応募者もAIを使い、採用チームもAIを使う

LinkedInの2026年調査では求職者の81%がすでにAIを使った、または就職活動で使う予定と答え、採用担当者の93%はAI利用を増やす予定と答えました。AIは応募側と選考側の両方に入っています。

摩擦が減った結果、応募量は増えても採用判断が簡単になるとは限りません。整った文章やキーワードの価値が下がり、企業が読むべきシグナルの量はむしろ増えます。

問題はAIを使ったことではなく、シグナルの価値が変わること

AIで文章を整えること自体を不正とみなすのは現実的ではありません。入社後の仕事でも文書作成や調査にAIを使うからです。

問題は多くの候補者が同じ水準の文章完成度を簡単に作れることです。履歴書の見た目が良いことと、実務能力が高いことの距離が広がります。

履歴書は消えない。ただし『最終証拠』から『最初のclaim』へ下がる

履歴書は職歴を短時間で把握するために依然として効率的です。ただ、文章だけで能力を確定するのは難しくなります。

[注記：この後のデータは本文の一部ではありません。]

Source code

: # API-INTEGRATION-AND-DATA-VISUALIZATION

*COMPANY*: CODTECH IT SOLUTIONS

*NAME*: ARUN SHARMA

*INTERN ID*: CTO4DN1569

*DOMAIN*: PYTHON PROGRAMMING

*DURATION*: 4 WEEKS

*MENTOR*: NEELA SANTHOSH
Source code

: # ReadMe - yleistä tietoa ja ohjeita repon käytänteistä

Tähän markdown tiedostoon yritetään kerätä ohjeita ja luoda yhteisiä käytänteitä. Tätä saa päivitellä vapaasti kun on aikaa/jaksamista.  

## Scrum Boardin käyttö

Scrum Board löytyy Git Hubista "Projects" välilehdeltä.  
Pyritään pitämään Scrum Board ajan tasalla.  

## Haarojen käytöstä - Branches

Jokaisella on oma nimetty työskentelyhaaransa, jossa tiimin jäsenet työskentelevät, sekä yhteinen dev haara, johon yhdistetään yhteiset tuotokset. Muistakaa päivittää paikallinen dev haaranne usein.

そこで履歴書を検証すべき仮説と考え、その後に構造化質問、職務に近いwork sample、実績、follow-up、referenceなどをつなげる方が合理的です。

企業は職務ごとに『何を検証するか』を先に絞る

良い採用は評価項目を無限に増やすことではありません。成果を左右する数個の能力を定義し、それぞれを何の証拠で確認するか決めます。

営業なら新規開拓、複雑な意思決定者管理、交渉、再現性。開発なら問題分解、コード理解、debugging、設計trade-off。学歴や社名を捨てるのではなく、その裏にある実行能力を直接見る考え方です。

AIを禁止するより、AIを使っても実力が出る課題を作る

入社後にAIを使う職務なら、選考でAIを完全禁止するより、使わせた上で結果を検証・修正し、根拠を説明させる方が実務に近い場合があります。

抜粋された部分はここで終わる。